2. Knowledge of any ${\displaystyle k-1\,\!}$ or fewer ${\displaystyle D_i\,\!}$ pieces leaves ${\displaystyle D\,\!}$ completely undetermined (in the sense that all its possible values are equally likely).

This scheme is called ${\displaystyle \left(k,n\right)\,\!}$ threshold scheme. If ${\displaystyle k=n\,\!}$ then all participants are required to reconstruct the secret.

## Shamir's secret-sharing scheme

The essential idea of Adi Shamir's threshold scheme is that 2 points are sufficient to define a line, 3 points are sufficient to define a parabola, 4 points to define a cubic curve and so forth. That is, it takes ${\displaystyle k\,\!}$ points to define a polynomial of degree ${\displaystyle k-1\,\!}$.

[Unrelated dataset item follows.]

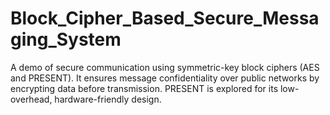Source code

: # Block_Cipher_Based_Secure_Messaging_System
A demo of secure communication using symmetric-key block ciphers (AES and PRESENT). It ensures message confidentiality over public networks by encrypting data before transmission. PRESENT is explored for its low-overhead, hardware-friendly design.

Suppose we want to use ${\displaystyle \left(k,n\right)\,\!}$ threshold scheme to share our secret ${\displaystyle S\,\!}$, without loss of generality assumed to be an element in a finite field ${\displaystyle F}$.

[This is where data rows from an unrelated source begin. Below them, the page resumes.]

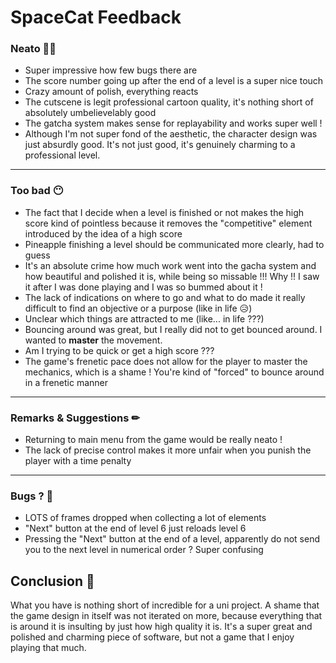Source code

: # SpaceCat Feedback

### Neato 🔆✨
- Super impressive how few bugs there are
- The score number going up after the end of a level is a super nice touch
- Crazy amount of polish, everything reacts
- The cutscene is legit professional cartoon quality, it's nothing short of absolutely umbelievelably good
- The gatcha system makes sense for replayability and works super well !
- Although I'm not super fond of the aesthetic, the character design was just absurdly good. It's not just good, it's genuinely charming to a professional level. 
___
### Too bad 😶

- The fact that I decide when a level is finished or not makes the high score kind of pointless because it removes the "competitive" element introduced by the idea of a high score
- Pineapple finishing a level should be communicated more clearly, had to guess
- It's an absolute crime how much work went into the gacha system and how beautiful and polished it is, while being so missable !!! Why !! I saw it after I was done playing and I was so bummed about it !
- The lack of indications on where to go and what to do made it really difficult to find an objective or a purpose (like in life 😥)
- Unclear which things are attracted to me (like... in life ???)
- Bouncing around was great, but I really did not to get bounced around. I wanted to **master** the movement.
- Am I trying to be quick or get a high score ???
- The game's frenetic pace does not allow for the player to master the mechanics, which is a shame ! You're kind of "forced" to bounce around in a frenetic manner
___
### Remarks & Suggestions ✏
- Returning to main menu from the game would be really neato !
- The lack of precise control makes it more unfair when you punish the player with a time penalty


___
### Bugs ? 🐛
- LOTS of frames dropped when collecting a lot of elements
- "Next" button at the end of level 6 just reloads level 6
- Pressing the "Next" button at the end of a level, apparently do not send you to the next level in numerical order ? Super confusing

## Conclusion 🎉
What you have is nothing short of incredible for a uni project. A shame that the game design in itself was not iterated on more, because everything that is around it is insulting by just how high quality it is.
It's a super great and polished and charming piece of software, but not a game that I enjoy playing that much.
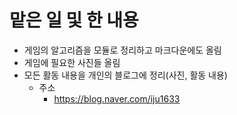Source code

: # 맡은 일 및 한 내용

  * 게임의 알고리즘을 모듈로 정리하고 마크다운에도 올림
  * 게임에 필요한 사진들 올림
  * 모든 활동 내용을 개인의 블로그에 정리(사진, 활동 내용)
    * 주소
       * https://blog.naver.com/iju1633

Choose at random ${\displaystyle k-1\,\!}$ coefficients ${\displaystyle a_1,\cdots,a_{k-1}\,\!}$ in ${\displaystyle F}$, and let ${\displaystyle a_0=S\,\!}$. Build the polynomial ${\displaystyle f\left(x\right)=a_0+a_1x+a_2x^2+a_3x^3+\cdots+a_{k-1}x^{k-1}\,\!}$. Let us construct any ${\displaystyle n\,\!}$ points out of it, for instance set ${\displaystyle i=1,\cdots,n\,\!}$ to retrieve ${\displaystyle \left(i,f\left(i\right)\right)\,\!}$. Every participant is given a point (a pair of input to the polynomial and output). Given any subset of ${\displaystyle k\,\!}$ of these pairs, we can find the coefficients of the polynomial using interpolation and the secret is the constant term ${\displaystyle a_0\,\!}$.

## Usage

### Example

The following example illustrates the basic idea. Note, however, that calculations in the example are done using integer arithmetic rather than using finite field arithmetic. Therefore the example below does not provide perfect secrecy, and is not a true example of Shamir's scheme.

#### Preparation

Suppose that our secret is 1234 ${\displaystyle (S=1234)\,\!}$.

We wish to divide the secret into 6 parts ${\displaystyle (n=6)\,\!}$, where any subset of 3 parts ${\displaystyle (k=3)\,\!}$ is sufficient to reconstruct the secret. At random we obtain 2 numbers: 166, 94.

${\displaystyle (a_1=166;a_2=94)\,\!}$

Our polynomial to produce secret shares (points) is therefore:

${\displaystyle f\left(x\right)=1234+166x+94x^2\,\!}$

We construct 6 points from the polynomial:

${\displaystyle \left(1,1494\right);\left(2,1942\right);\left(3,2578\right);\left(4,3402\right);\left(5,4414\right);\left(6,5614\right)\,\!}$

We give each participant a different single point (both ${\displaystyle x\,\!}$ and ${\displaystyle f\left(x\right)\,\!}$).

#### Reconstruction

In order to reconstruct the secret any 3 points will be enough.

Let us consider ${\displaystyle \left(x_0,y_0\right)=\left(2,1942\right);\left(x_1,y_1\right)=\left(4,3402\right);\left(x_2,y_2\right)=\left(5,4414\right)\,\!}$.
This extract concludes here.